- **YOUR OBJECTIVE**:
Scan the material below for the string "synthetic". Report every line that has it.
####
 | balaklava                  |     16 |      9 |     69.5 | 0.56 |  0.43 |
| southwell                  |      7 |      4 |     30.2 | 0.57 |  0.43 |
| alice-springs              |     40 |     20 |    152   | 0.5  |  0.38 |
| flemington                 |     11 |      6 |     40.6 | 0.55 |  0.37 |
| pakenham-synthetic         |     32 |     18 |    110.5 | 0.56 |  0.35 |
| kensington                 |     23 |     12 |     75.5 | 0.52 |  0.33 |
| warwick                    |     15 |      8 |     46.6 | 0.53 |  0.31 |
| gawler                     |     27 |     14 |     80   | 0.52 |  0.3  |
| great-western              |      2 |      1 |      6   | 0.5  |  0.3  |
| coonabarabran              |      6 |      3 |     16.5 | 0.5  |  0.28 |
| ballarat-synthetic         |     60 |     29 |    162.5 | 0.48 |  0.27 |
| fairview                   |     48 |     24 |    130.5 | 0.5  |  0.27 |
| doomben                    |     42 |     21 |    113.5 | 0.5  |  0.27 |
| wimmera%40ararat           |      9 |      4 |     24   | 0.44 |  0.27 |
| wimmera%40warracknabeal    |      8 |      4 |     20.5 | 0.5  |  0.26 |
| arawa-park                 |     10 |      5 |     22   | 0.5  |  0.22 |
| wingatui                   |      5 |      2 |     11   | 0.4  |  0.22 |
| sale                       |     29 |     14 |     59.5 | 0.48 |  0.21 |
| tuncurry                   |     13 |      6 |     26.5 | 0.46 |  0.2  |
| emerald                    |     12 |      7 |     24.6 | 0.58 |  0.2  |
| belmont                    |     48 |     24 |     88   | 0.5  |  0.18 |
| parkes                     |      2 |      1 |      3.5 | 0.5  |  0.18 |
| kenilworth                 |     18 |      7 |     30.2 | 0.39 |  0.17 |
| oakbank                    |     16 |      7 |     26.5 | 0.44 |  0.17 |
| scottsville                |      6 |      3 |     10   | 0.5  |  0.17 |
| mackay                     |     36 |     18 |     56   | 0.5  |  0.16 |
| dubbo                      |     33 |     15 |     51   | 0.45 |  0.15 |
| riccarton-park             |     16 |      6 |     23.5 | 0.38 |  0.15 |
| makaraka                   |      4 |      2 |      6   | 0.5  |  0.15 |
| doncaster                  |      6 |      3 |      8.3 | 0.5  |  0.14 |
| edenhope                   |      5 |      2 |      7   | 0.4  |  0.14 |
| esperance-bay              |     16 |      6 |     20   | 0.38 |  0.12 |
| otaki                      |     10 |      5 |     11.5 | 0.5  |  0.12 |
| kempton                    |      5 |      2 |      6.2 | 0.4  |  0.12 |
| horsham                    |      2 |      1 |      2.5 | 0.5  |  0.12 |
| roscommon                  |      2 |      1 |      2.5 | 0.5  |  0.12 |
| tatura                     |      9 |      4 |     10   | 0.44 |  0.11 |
####
- **EXERCISE SOLUTION**:
| pakenham-synthetic         |     32 |     18 |    110.5 | 0.56 |  0.35 |
| ballarat-synthetic         |     60 |     29 |    162.5 | 0.48 |  0.27 |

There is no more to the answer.